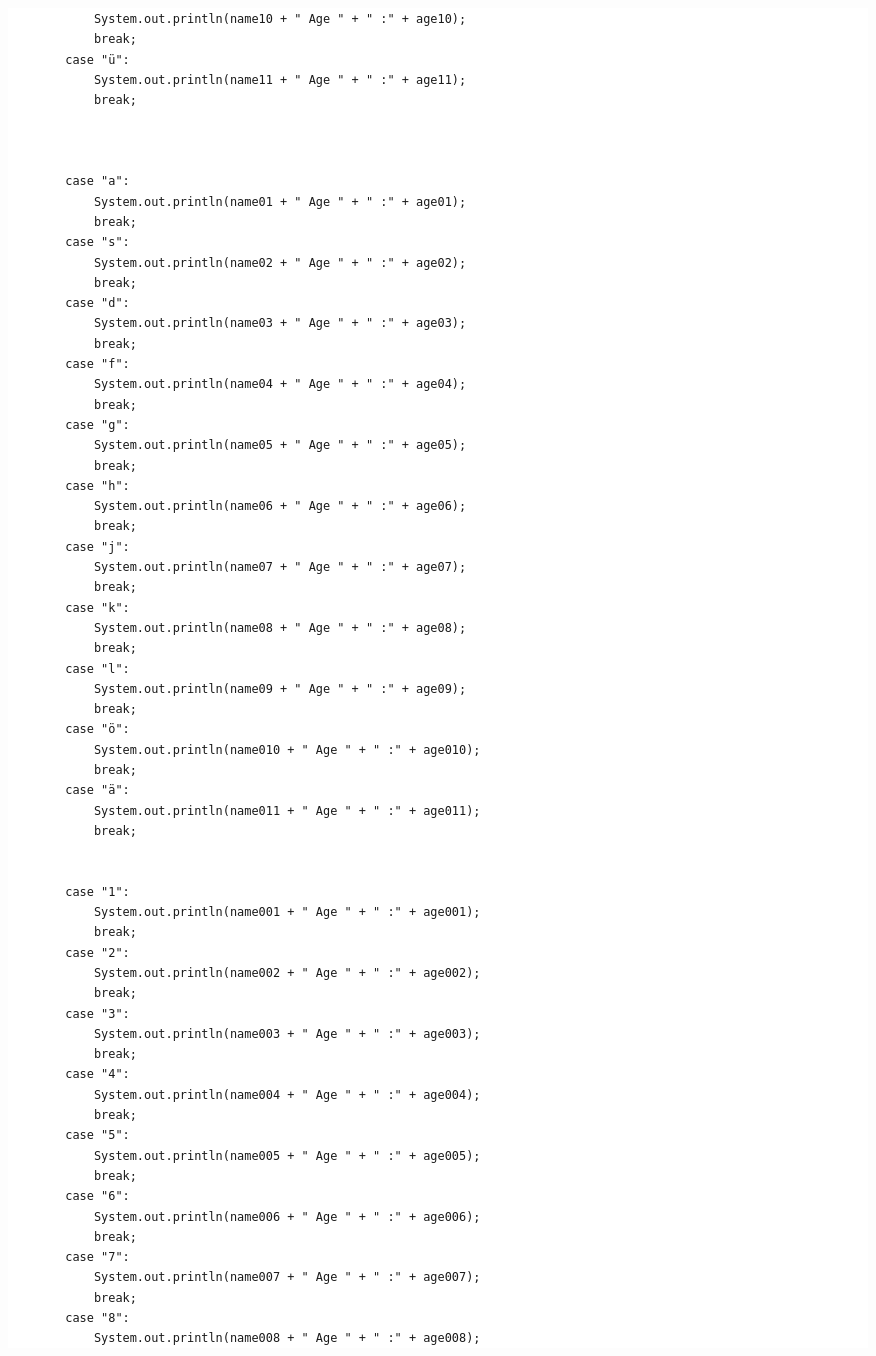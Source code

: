 				System.out.println(name10 + " Age " + " :" + age10);
				break;
			case "ü":
				System.out.println(name11 + " Age " + " :" + age11);
				break;

				
				
			case "a":
				System.out.println(name01 + " Age " + " :" + age01);
				break;
			case "s":
				System.out.println(name02 + " Age " + " :" + age02);
				break;
			case "d":
				System.out.println(name03 + " Age " + " :" + age03);
				break;
			case "f":
				System.out.println(name04 + " Age " + " :" + age04);
				break;
			case "g":
				System.out.println(name05 + " Age " + " :" + age05);
				break;
			case "h":
				System.out.println(name06 + " Age " + " :" + age06);
				break;
			case "j":
				System.out.println(name07 + " Age " + " :" + age07);
				break;
			case "k":
				System.out.println(name08 + " Age " + " :" + age08);
				break;
			case "l":
				System.out.println(name09 + " Age " + " :" + age09);
				break;
			case "ö":
				System.out.println(name010 + " Age " + " :" + age010);
				break;
			case "ä":
				System.out.println(name011 + " Age " + " :" + age011);
				break;

				
			case "1":
				System.out.println(name001 + " Age " + " :" + age001);
				break;
			case "2":
				System.out.println(name002 + " Age " + " :" + age002);
				break;
			case "3":
				System.out.println(name003 + " Age " + " :" + age003);
				break;
			case "4":
				System.out.println(name004 + " Age " + " :" + age004);
				break;
			case "5":
				System.out.println(name005 + " Age " + " :" + age005);
				break;
			case "6":
				System.out.println(name006 + " Age " + " :" + age006);
				break;
			case "7":
				System.out.println(name007 + " Age " + " :" + age007);
				break;
			case "8":
				System.out.println(name008 + " Age " + " :" + age008);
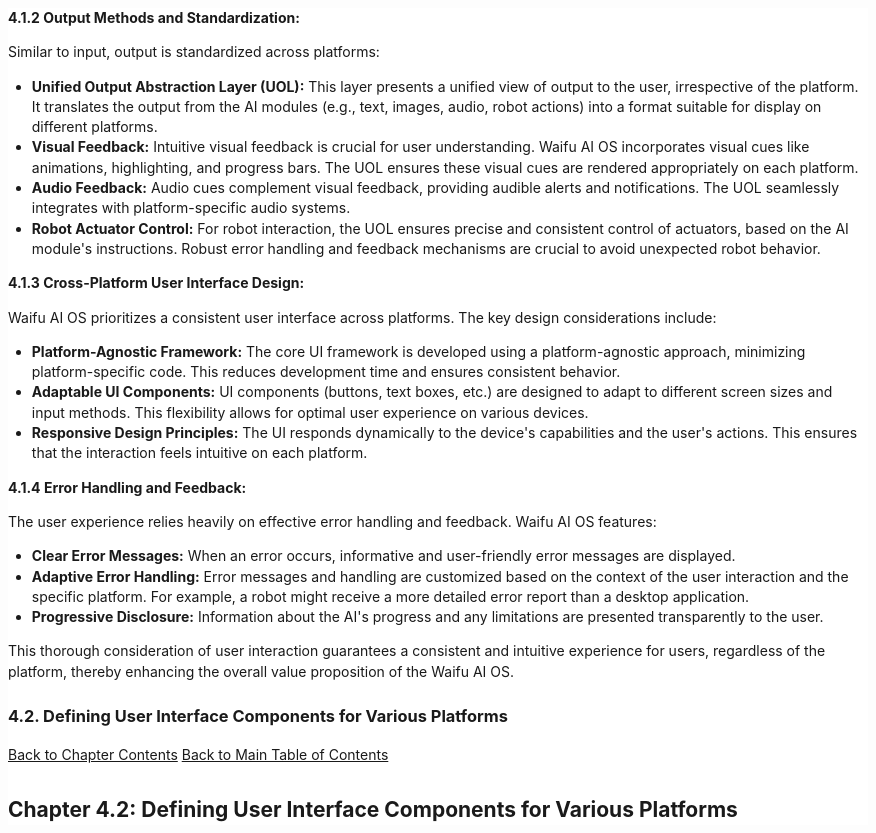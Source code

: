**4.1.2  Output Methods and Standardization:**

Similar to input, output is standardized across platforms:

* **Unified Output Abstraction Layer (UOL):**  This layer presents a unified view of output to the user, irrespective of the platform.  It translates the output from the AI modules (e.g., text, images, audio, robot actions) into a format suitable for display on different platforms.
* **Visual Feedback:**  Intuitive visual feedback is crucial for user understanding.  Waifu AI OS incorporates visual cues like animations, highlighting, and progress bars. The UOL ensures these visual cues are rendered appropriately on each platform.
* **Audio Feedback:**  Audio cues complement visual feedback, providing audible alerts and notifications. The UOL seamlessly integrates with platform-specific audio systems.
* **Robot Actuator Control:**  For robot interaction, the UOL ensures precise and consistent control of actuators, based on the AI module's instructions.  Robust error handling and feedback mechanisms are crucial to avoid unexpected robot behavior.

**4.1.3  Cross-Platform User Interface Design:**

Waifu AI OS prioritizes a consistent user interface across platforms.  The key design considerations include:

* **Platform-Agnostic Framework:**  The core UI framework is developed using a platform-agnostic approach, minimizing platform-specific code. This reduces development time and ensures consistent behavior.
* **Adaptable UI Components:**  UI components (buttons, text boxes, etc.) are designed to adapt to different screen sizes and input methods.  This flexibility allows for optimal user experience on various devices.
* **Responsive Design Principles:**  The UI responds dynamically to the device's capabilities and the user's actions. This ensures that the interaction feels intuitive on each platform.

**4.1.4  Error Handling and Feedback:**

The user experience relies heavily on effective error handling and feedback. Waifu AI OS features:

* **Clear Error Messages:**  When an error occurs, informative and user-friendly error messages are displayed.
* **Adaptive Error Handling:**  Error messages and handling are customized based on the context of the user interaction and the specific platform.  For example, a robot might receive a more detailed error report than a desktop application.
* **Progressive Disclosure:**  Information about the AI's progress and any limitations are presented transparently to the user.


This thorough consideration of user interaction guarantees a consistent and intuitive experience for users, regardless of the platform, thereby enhancing the overall value proposition of the Waifu AI OS.


<a id='chapter-4-2'></a>

### 4.2. Defining User Interface Components for Various Platforms

[Back to Chapter Contents](#chapter-4-contents)
[Back to Main Table of Contents](#table-of-contents)

## Chapter 4.2: Defining User Interface Components for Various Platforms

● ● ● ● ● ● ●

EXERCISE DETAILS: Count the lines above that contain "contents" and reply with the figure alone.

RESPONSE AREA: 2